I note that you "know" this "fact" only by hearsay . . . probably you heard it from somebody who was either ignorant or anti-hunting. (I would take anything you hear/read from the Beeb with a grain of salt, because they are both . . . the producers there are also not particularly honest, I would not be surprised if in pursuit of their anti-hunting agenda they lied as enthusiastically as Dan Rather and CBS . . . )
The class warfare thing, as others have noted, is completely a red herring invented by the anti-hunters and carried on by those who glean their ideas about foxhunting from movies loosely based on 18th century novels. Lots of "ordinary people" hunt both in the U.S. and in England. I'm just a suburban middle-class person who is a bit horse-crazy, by no stretch of the imagination am I wealthy. I have hunted all my life although I've never been a member of a hunt -- on borrowed horses, leased horses, horses that somebody wants to get some hunting experience . . . my kids have hunted on our trainer's ponies, borrowed ponies, even a pony that my trainer was trying to sell. . . . and while of course there are wealthy people out hunting on $50,000 horses, most of the field is composed of people of ordinary means who choose to spend their discretionary income on horses and hunting. Other people spend their discretionary income on Harleys or bass boats or Weatherby rifles.
I think you've fallen victim to anti-hunting propaganda.
Foxes love airports. Jets don't bother them and they are protected from hunters. They also serve a purpose there, they keep the rodent population down.
Works for me . . . so long as they aren't big enough to grease a plane off the runway if they try to cross at an inopportune time . . .

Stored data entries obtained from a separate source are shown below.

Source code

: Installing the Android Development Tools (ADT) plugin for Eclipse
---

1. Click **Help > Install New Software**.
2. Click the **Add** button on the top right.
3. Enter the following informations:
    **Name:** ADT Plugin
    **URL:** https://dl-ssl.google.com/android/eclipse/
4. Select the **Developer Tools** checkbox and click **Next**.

25 years ago I did allot of airport projects, thats when I first noticed them. Then as I traveled across the country I started to pay attention. Every airport that I have ever been to has them. Airports are sort of like fox heaven.

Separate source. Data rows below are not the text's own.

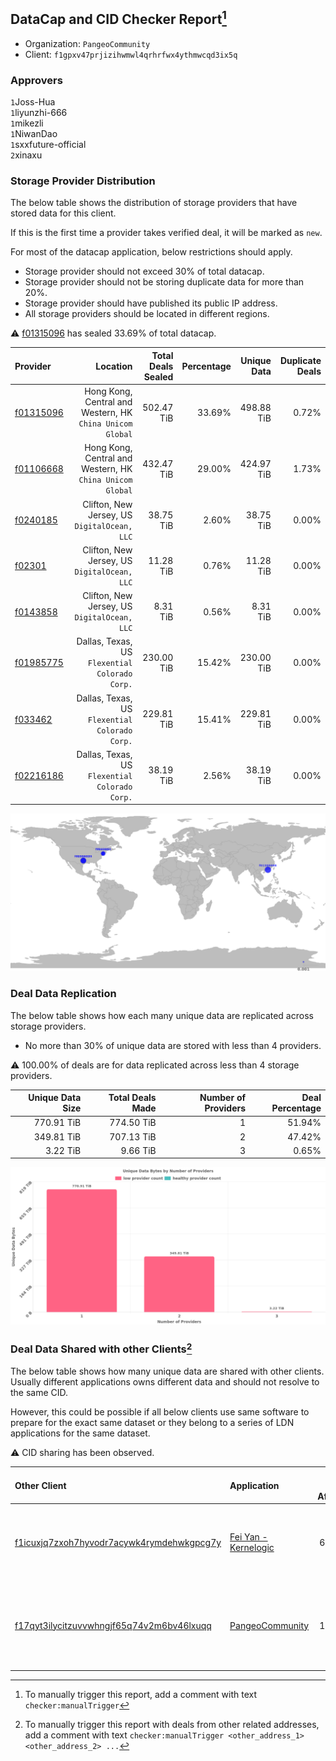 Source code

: ## DataCap and CID Checker Report[^1]
 - Organization: `PangeoCommunity`
 - Client: `f1gpxv47prjizihwmwl4qrhrfwx4ythmwcqd3ix5q`
### Approvers
`1`Joss-Hua<br/>`1`liyunzhi-666<br/>`1`mikezli<br/>`1`NiwanDao<br/>`1`sxxfuture-official<br/>`2`xinaxu

### Storage Provider Distribution
The below table shows the distribution of storage providers that have stored data for this client.

If this is the first time a provider takes verified deal, it will be marked as `new`.

For most of the datacap application, below restrictions should apply.
 - Storage provider should not exceed 30% of total datacap.
 - Storage provider should not be storing duplicate data for more than 20%.
 - Storage provider should have published its public IP address.
 - All storage providers should be located in different regions.

⚠️ [f01315096](https://filfox.info/en/address/f01315096) has sealed 33.69% of total datacap.

| Provider                                              |                                                     Location | Total Deals Sealed | Percentage | Unique Data | Duplicate Deals |
| :---------------------------------------------------- | -----------------------------------------------------------: | -----------------: | ---------: | ----------: | --------------: |
| [f01315096](https://filfox.info/en/address/f01315096) | Hong Kong, Central and Western, HK<br/>`China Unicom Global` |         502.47 TiB |     33.69% |  498.88 TiB |           0.72% |
| [f01106668](https://filfox.info/en/address/f01106668) | Hong Kong, Central and Western, HK<br/>`China Unicom Global` |         432.47 TiB |     29.00% |  424.97 TiB |           1.73% |
| [f0240185](https://filfox.info/en/address/f0240185)   |              Clifton, New Jersey, US<br/>`DigitalOcean, LLC` |          38.75 TiB |      2.60% |   38.75 TiB |           0.00% |
| [f02301](https://filfox.info/en/address/f02301)       |              Clifton, New Jersey, US<br/>`DigitalOcean, LLC` |          11.28 TiB |      0.76% |   11.28 TiB |           0.00% |
| [f0143858](https://filfox.info/en/address/f0143858)   |              Clifton, New Jersey, US<br/>`DigitalOcean, LLC` |           8.31 TiB |      0.56% |    8.31 TiB |           0.00% |
| [f01985775](https://filfox.info/en/address/f01985775) |            Dallas, Texas, US<br/>`Flexential Colorado Corp.` |         230.00 TiB |     15.42% |  230.00 TiB |           0.00% |
| [f033462](https://filfox.info/en/address/f033462)     |            Dallas, Texas, US<br/>`Flexential Colorado Corp.` |         229.81 TiB |     15.41% |  229.81 TiB |           0.00% |
| [f02216186](https://filfox.info/en/address/f02216186) |            Dallas, Texas, US<br/>`Flexential Colorado Corp.` |          38.19 TiB |      2.56% |   38.19 TiB |           0.00% |

<img src="https://raw.githubusercontent.com/data-preservation-programs/filplus-checker-assets/main/filecoin-project/filecoin-plus-large-datasets/issues/1697/1690263274785.png"/>

### Deal Data Replication
The below table shows how each many unique data are replicated across storage providers.

- No more than 30% of unique data are stored with less than 4 providers.

⚠️ 100.00% of deals are for data replicated across less than 4 storage providers.

| Unique Data Size | Total Deals Made | Number of Providers | Deal Percentage |
| ---------------: | ---------------: | ------------------: | --------------: |
|       770.91 TiB |       774.50 TiB |                   1 |          51.94% |
|       349.81 TiB |       707.13 TiB |                   2 |          47.42% |
|         3.22 TiB |         9.66 TiB |                   3 |           0.65% |

<img src="https://raw.githubusercontent.com/data-preservation-programs/filplus-checker-assets/main/filecoin-project/filecoin-plus-large-datasets/issues/1697/1690263275700.png"/>

### Deal Data Shared with other Clients[^3]
The below table shows how many unique data are shared with other clients.
Usually different applications owns different data and should not resolve to the same CID.

However, this could be possible if all below clients use same software to prepare for the exact same dataset or they belong to a series of LDN applications for the same dataset.

⚠️ CID sharing has been observed.

| Other Client                                                                                                          | Application                                                                                           | Total Deals Affected | Unique CIDs | Approvers                                                                                                                             |
| :-------------------------------------------------------------------------------------------------------------------- | :---------------------------------------------------------------------------------------------------- | -------------------: | ----------: | :------------------------------------------------------------------------------------------------------------------------------------ |
| [f1icuxjq7zxoh7hyvodr7acywk4rymdehwkgpcg7y](https://filfox.info/en/address/f1icuxjq7zxoh7hyvodr7acywk4rymdehwkgpcg7y) | [Fei Yan \- Kernelogic](https://github.com/filecoin-project/filecoin-plus-large-datasets/issues/1354) |             6.07 PiB |      30,908 | `3`cryptowhizzard<br/>`1`flyworker<br/>`2`liyunzhi-666<br/>`1`newwebgroup<br/>`1`NiwanDao<br/>`1`xinaxu<br/>`1`Zhangcffff             |
| [f17qyt3ilycitzuvvwhngjf65q74v2m6bv46lxuqq](https://filfox.info/en/address/f17qyt3ilycitzuvvwhngjf65q74v2m6bv46lxuqq) | [PangeoCommunity](https://github.com/filecoin-project/filecoin-plus-large-datasets/issues/1696)       |             1.09 PiB |      23,015 | `1`flyworker<br/>`1`igoovo<br/>`1`Joss-Hua<br/>`1`liyunzhi-666<br/>`1`newwebgroup<br/>`2`NiwanDao<br/>`1`xiaoyuaiheshui<br/>`2`xinaxu |

[^1]: To manually trigger this report, add a comment with text `checker:manualTrigger`

[^2]: Deals from those addresses are combined into this report as they are specified with `checker:manualTrigger`

[^3]: To manually trigger this report with deals from other related addresses, add a comment with text `checker:manualTrigger <other_address_1> <other_address_2> ...`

They never overpopulate, since they roam out to follow the food supply. They dig their dens as far away from moving things as possible, so the runways and taxiways are safe.
The unspeakable in full pursuit of the inedible, I think Oscart Wilde said.
Personally, I've never understood foxhunting. I don't really accept the point about pest removal. You don't see the man from Rentakill getting dressed up in Liberace's hand-me-downs, tootling a horn and then hot-footing into a cellar to chase a rat with 150 springer spaniels.
Whether it's cruel or not, doesn't really strike me as being relevant. It's just a preposturous waste of time, dressed up as tradition and re-enacted by some throughly nasty people. (There's a bit of class envy for you!
Having said that, there's an awful lot of things I'd want to ban before I got round to Toff-Sports. People talking on their mobile phones in a restaurant, for example, but don't get me started on that....
The hounds are the only ones who have the nose to scent the fox in covert and drive him out. That's why the sport developed as it did in the first place.
I wish you could come out with us on a wet day and see how "dressed up" we all look after galloping through muddy pastures and creek bottoms. My mare is steady but not the fastest thing around (you'd never guess she was of Bold Ruler and Dancer breeding, she can't catch cold) so I'm always at the back of the field and get plenty of mud all over me and the mare. Somebody had a camera, and somewhere there's a picture of my formerly black mare and me a uniform red-Georgia-clay color, except for our teeth and eyeballs . . .
I don't think Liberace's stuff would hold up very well. And while I guess there are some nasty folks in the field, there are a bunch of us fun-loving types too. You ought to come out and join us some time.
We LIKE mobile phones - useful for calling if you get lost (I have a GPS in my sandwich case, just in case).